HOW TO COMPLETE THIS TASK - Every line of the listing below should be written out exactly, minus its images.
*** Opening INPUT ***
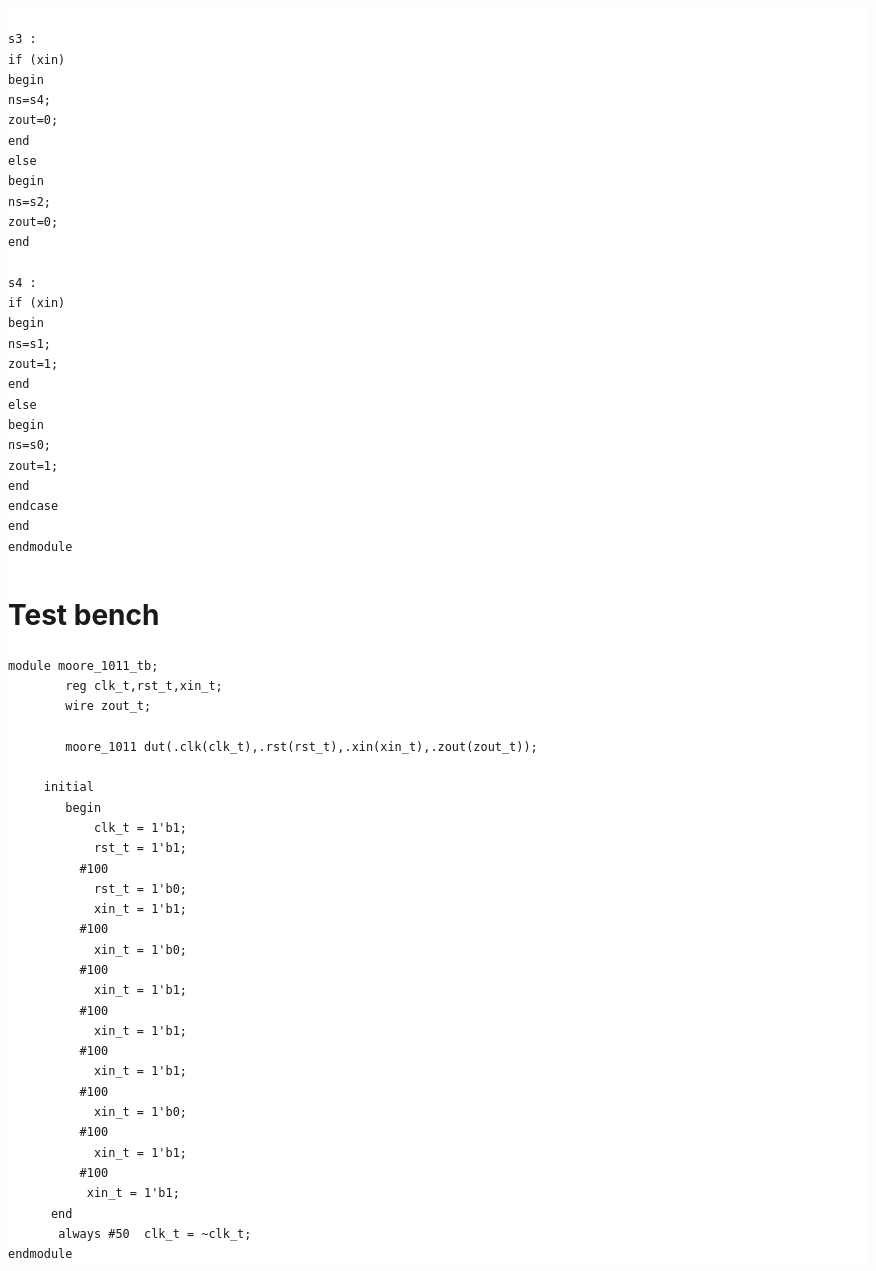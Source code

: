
 ```

s3 :
if (xin)
begin
ns=s4;
zout=0;
end
else
begin  
ns=s2;
zout=0;
end

s4 :
if (xin)
begin
ns=s1;
zout=1;
end
else
begin  
ns=s0;
zout=1;
end
endcase
end
endmodule 
```

# Test bench
```
module moore_1011_tb;
        reg clk_t,rst_t,xin_t;
        wire zout_t;
        
        moore_1011 dut(.clk(clk_t),.rst(rst_t),.xin(xin_t),.zout(zout_t));
           
     initial
        begin
            clk_t = 1'b1;
            rst_t = 1'b1;
          #100
            rst_t = 1'b0;
            xin_t = 1'b1;
          #100
            xin_t = 1'b0;
          #100
            xin_t = 1'b1;
          #100
            xin_t = 1'b1;
          #100
            xin_t = 1'b1;
          #100
            xin_t = 1'b0;
          #100
            xin_t = 1'b1; 
          #100
           xin_t = 1'b1;              
      end
       always #50  clk_t = ~clk_t;                 
endmodule
```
*** Closing INPUT ***
EXPECTED ANSWER -
Source code

:
 ```

s3 :
if (xin)
begin
ns=s4;
zout=0;
end
else
begin  
ns=s2;
zout=0;
end

s4 :
if (xin)
begin
ns=s1;
zout=1;
end
else
begin  
ns=s0;
zout=1;
end
endcase
end
endmodule 
```

# Test bench
```
module moore_1011_tb;
        reg clk_t,rst_t,xin_t;
        wire zout_t;
        
        moore_1011 dut(.clk(clk_t),.rst(rst_t),.xin(xin_t),.zout(zout_t));
           
     initial
        begin
            clk_t = 1'b1;
            rst_t = 1'b1;
          #100
            rst_t = 1'b0;
            xin_t = 1'b1;
          #100
            xin_t = 1'b0;
          #100
            xin_t = 1'b1;
          #100
            xin_t = 1'b1;
          #100
            xin_t = 1'b1;
          #100
            xin_t = 1'b0;
          #100
            xin_t = 1'b1; 
          #100
           xin_t = 1'b1;              
      end
       always #50  clk_t = ~clk_t;                 
endmodule
```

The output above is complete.